IN THE SUPREME COURT STATE OF NORTH DAKOTA 2017 ND 134
State of North Dakota, Plaintiff and Appellee
Harold Dean Shick, Defendant and Appellant
Appeal from the District Court of McKenzie County, Northwest Judicial District, the Honorable Daniel Saleh El-Dweek, Judge.
Opinion of the Court by McEvers, Justice.
Stephenie L. Davis, Assistant State's Attorney, Watford City, N.D., for plaintiff and appellee; submitted on brief.
Laura C. Ringsak, Bismarck, N.D., for defendant and appellant; submitted on brief.
State v. ShickNo. 20160298
[¶1] Harold Shick appeals a district court's judgment entered after a jury convicted him of terrorizing, reckless endangerment, felonious restraint, possession of a controlled substance, and possession of drug paraphernalia. We conclude the district court did not abuse its discretion in denying Shick's motion for a mistrial, and there is sufficient evidence to sustain the jury's verdict. We therefore affirm. I
[¶2] On May 23, 2015, Skyler Seimears and Rusian Volochanskiy went to Shick's residence with a trailer to retrieve furniture and other equipment that belonged to Aster Electric. At that time, Seimears and Volochanskiy were employees of Aster Electric. Seimears and Volochanskiy drove a company truck to Shick's residence. Shick was home when Seimears and Volochanskiy arrived at his residence. According to Seimears, Shick became angry when Seimears told him they were there to retrieve company property. Shick claimed the company truck Seimears drove to Shick's residence belonged to him and it was not going to leave his sight. Shick then went to his pickup, grabbed a pistol, and "loaded it." Seimears claimed Shick told Volochanskiy and him not to leave while pointing the pistol at them. Shick attempted to take the keys to the company truck while holding the gun on Seimears and Volochanskiy. At that time, Seimears called "his boss" and had him talk to Shick to try and calm Shick down. After talking to Seimears' boss, Shick began walking back toward his house while still holding the pistol. Seimears started the company truck and "made a quick escape." Seimears testified he heard shots as he drove away. However, Shick claims he did not fire the pistol, there was no damage to the company truck, and there were no spent shell casings found.

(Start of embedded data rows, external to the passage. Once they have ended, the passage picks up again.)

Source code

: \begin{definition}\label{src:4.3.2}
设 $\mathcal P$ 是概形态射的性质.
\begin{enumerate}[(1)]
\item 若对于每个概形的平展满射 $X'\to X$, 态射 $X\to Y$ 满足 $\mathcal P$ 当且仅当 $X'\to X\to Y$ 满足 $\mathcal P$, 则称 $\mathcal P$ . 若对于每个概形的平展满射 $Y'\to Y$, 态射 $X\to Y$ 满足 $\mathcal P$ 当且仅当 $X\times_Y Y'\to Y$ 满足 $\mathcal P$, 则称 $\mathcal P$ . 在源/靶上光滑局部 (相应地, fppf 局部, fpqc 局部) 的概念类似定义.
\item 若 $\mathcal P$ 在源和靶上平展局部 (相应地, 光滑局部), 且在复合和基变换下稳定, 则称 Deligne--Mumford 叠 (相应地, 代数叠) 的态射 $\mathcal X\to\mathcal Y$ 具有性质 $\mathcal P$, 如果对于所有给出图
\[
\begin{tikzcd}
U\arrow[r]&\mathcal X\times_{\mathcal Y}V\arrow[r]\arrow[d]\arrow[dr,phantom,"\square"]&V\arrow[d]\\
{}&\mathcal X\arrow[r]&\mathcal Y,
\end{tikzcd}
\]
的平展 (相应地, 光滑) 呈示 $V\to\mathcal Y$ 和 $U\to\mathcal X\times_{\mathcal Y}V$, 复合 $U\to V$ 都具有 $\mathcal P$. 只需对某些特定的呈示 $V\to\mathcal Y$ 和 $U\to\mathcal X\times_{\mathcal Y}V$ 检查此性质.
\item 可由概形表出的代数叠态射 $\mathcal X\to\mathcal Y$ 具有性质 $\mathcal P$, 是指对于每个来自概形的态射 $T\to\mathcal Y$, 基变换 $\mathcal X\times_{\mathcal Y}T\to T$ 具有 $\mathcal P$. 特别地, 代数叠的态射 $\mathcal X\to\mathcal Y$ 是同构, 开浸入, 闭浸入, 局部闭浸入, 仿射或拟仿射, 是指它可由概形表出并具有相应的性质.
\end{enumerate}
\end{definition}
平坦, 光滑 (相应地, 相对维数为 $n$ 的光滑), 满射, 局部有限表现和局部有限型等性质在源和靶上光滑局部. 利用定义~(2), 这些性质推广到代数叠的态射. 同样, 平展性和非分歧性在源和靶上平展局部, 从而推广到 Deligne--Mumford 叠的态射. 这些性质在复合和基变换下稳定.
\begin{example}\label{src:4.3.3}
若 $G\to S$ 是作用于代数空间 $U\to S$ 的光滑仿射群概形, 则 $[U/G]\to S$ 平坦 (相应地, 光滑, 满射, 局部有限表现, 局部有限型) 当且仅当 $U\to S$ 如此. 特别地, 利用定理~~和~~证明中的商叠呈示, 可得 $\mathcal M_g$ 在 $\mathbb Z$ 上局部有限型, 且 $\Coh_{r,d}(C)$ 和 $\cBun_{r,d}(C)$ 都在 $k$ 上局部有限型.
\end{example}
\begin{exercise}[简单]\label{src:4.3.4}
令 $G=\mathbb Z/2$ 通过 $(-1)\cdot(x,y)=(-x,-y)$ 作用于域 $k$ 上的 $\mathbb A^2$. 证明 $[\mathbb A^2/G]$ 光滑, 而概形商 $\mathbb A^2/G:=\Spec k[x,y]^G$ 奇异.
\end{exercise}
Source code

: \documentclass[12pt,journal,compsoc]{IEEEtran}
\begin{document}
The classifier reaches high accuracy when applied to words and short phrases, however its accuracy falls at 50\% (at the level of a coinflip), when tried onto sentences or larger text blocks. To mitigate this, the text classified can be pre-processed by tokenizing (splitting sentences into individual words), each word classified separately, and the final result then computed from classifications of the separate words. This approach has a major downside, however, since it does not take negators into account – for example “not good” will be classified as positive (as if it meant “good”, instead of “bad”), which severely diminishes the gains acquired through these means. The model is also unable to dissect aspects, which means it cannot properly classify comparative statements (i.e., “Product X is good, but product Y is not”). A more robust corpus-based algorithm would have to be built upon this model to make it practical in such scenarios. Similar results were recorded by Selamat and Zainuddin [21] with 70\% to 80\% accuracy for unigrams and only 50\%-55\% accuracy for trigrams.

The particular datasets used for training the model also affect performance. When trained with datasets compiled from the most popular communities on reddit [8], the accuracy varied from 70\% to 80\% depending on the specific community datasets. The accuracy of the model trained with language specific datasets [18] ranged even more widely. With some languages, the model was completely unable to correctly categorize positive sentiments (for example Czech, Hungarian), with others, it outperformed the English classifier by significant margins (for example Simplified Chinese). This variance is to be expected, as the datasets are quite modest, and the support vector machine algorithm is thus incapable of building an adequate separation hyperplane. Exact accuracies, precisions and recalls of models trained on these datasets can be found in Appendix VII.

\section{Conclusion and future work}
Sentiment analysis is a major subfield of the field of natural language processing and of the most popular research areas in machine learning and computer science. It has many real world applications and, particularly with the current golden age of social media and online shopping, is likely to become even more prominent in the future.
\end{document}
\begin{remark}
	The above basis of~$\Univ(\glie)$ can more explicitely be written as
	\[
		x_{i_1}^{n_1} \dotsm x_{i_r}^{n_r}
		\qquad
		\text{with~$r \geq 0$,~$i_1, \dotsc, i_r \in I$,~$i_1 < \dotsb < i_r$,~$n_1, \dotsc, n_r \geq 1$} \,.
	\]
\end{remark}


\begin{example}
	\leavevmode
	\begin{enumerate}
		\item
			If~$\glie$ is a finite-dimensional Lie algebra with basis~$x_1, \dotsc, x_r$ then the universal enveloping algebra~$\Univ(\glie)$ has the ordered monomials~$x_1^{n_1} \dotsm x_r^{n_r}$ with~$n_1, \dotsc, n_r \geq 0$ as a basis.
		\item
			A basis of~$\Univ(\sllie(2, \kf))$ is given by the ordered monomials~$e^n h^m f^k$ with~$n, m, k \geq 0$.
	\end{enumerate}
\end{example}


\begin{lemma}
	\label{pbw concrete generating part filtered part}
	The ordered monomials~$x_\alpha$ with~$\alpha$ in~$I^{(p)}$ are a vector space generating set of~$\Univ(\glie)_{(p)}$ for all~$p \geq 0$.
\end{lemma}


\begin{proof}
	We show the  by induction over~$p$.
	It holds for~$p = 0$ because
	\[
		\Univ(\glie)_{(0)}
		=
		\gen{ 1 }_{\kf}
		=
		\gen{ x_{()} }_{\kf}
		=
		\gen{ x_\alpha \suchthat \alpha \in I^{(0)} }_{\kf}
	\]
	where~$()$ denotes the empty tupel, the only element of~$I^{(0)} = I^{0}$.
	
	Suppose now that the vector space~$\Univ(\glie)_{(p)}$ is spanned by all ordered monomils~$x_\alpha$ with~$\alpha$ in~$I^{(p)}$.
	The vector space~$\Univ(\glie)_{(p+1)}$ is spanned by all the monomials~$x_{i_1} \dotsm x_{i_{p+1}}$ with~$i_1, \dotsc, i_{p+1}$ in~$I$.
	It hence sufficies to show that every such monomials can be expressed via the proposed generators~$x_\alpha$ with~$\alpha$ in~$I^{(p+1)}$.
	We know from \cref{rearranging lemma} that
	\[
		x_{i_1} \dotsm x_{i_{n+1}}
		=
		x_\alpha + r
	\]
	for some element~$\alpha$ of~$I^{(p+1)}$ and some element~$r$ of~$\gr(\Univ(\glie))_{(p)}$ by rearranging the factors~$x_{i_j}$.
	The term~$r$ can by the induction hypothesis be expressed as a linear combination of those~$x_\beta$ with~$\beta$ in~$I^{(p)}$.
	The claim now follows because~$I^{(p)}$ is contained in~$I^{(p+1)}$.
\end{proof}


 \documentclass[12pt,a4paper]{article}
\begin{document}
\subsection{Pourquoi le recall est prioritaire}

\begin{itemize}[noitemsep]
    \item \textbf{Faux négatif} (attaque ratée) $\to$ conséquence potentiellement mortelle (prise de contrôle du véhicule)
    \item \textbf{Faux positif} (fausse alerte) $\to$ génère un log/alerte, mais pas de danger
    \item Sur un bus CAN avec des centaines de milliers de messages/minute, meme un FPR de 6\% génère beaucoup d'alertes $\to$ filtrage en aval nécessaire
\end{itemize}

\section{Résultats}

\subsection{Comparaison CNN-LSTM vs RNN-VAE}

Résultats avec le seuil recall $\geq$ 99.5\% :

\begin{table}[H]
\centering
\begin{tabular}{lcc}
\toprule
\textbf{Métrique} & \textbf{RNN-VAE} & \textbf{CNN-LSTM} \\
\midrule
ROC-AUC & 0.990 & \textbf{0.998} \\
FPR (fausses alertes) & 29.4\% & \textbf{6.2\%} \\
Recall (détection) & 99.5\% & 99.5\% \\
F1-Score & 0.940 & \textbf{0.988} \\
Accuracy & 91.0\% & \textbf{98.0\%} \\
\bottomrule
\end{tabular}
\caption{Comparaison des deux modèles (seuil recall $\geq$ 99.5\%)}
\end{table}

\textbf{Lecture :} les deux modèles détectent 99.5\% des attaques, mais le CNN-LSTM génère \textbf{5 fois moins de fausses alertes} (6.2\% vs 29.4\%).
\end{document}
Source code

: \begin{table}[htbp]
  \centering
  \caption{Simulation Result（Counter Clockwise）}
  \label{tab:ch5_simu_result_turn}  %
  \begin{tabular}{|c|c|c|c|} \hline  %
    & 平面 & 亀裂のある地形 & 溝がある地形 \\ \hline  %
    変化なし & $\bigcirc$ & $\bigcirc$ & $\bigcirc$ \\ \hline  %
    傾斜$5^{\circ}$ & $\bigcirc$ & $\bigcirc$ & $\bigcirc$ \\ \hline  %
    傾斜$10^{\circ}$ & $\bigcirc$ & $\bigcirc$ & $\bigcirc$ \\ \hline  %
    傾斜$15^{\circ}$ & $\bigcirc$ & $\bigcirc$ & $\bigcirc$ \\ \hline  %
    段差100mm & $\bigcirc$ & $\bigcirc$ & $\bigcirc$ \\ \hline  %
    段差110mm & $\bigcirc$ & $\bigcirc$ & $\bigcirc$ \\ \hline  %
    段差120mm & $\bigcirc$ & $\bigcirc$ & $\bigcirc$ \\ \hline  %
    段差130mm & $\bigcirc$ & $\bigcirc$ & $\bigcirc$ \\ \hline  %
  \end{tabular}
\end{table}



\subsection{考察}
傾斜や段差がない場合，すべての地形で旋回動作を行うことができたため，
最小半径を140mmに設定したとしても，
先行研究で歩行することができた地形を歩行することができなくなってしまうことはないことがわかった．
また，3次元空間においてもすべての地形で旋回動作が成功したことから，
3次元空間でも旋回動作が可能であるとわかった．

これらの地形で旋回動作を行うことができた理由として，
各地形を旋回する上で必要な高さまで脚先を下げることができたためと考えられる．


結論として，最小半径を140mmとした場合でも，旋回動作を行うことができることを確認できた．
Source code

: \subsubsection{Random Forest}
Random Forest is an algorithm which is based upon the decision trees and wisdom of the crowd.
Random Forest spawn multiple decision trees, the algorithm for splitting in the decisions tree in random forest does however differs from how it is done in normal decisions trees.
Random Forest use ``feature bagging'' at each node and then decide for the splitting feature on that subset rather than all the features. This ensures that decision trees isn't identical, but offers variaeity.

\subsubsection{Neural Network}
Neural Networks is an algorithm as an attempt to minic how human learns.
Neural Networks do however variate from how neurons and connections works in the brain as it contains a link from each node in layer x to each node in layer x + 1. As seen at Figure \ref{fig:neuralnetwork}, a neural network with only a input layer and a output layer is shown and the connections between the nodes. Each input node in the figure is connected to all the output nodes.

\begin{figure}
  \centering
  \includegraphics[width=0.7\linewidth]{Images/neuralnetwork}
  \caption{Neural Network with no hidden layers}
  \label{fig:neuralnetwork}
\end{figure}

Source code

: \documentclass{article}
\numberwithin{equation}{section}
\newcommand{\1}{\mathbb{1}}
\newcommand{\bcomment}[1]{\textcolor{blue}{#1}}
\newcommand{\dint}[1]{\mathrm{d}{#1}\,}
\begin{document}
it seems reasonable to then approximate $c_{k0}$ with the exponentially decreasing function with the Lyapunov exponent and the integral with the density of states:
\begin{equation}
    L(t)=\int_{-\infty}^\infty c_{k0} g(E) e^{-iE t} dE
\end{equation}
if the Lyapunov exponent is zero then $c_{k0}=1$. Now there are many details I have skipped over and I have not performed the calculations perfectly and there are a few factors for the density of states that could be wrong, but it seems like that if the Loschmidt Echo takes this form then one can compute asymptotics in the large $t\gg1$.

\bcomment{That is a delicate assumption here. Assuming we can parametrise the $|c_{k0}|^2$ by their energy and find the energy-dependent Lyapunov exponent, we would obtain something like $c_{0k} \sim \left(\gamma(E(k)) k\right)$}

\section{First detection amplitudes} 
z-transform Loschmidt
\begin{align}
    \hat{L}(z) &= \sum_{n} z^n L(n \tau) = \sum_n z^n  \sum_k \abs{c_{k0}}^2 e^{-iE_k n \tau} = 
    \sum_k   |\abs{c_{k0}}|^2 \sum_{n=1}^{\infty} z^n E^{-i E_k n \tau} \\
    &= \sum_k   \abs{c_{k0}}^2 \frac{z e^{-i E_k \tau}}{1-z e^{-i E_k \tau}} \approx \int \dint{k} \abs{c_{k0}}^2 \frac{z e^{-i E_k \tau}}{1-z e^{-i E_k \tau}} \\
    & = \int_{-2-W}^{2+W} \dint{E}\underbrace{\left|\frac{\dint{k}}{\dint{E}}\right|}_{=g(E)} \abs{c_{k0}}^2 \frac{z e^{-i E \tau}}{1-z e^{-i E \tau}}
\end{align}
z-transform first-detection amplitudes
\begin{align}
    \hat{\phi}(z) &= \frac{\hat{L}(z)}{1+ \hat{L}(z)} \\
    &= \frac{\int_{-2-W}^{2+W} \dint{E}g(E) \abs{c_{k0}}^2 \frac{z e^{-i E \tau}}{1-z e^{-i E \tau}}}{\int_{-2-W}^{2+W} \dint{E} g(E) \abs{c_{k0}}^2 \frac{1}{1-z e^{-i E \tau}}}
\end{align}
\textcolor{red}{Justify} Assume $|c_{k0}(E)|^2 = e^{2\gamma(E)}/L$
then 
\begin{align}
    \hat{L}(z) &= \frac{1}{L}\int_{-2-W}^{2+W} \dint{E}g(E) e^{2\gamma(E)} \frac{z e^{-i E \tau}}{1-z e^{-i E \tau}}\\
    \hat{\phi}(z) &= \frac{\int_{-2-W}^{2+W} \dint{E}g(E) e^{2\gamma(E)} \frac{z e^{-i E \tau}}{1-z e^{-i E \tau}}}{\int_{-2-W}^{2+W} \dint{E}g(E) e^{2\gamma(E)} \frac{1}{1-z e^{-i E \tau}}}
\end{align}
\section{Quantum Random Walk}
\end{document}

[¶3] Seimears and Volochanskiy drove to the McKenzie County Sheriff's Office and told Sergeant Kyle Giersdorf about their encounter with Shick. Giersdorf, Northwest Narcotics Task Force Agent Michael Mees, and several other members of the McKenzie County Sheriff's Office went to Shick's residence. When law enforcement arrived, Shick invited them into his residence and consented to a search of his home. Law enforcement detained Shick and read him his Miranda rights. Based on Shick's consent to search his home, Mees searched a backpack that was located in Shick's room. Mees found methamphetamine, multiple items of drug paraphernalia, and an unspent .380 round in the backpack.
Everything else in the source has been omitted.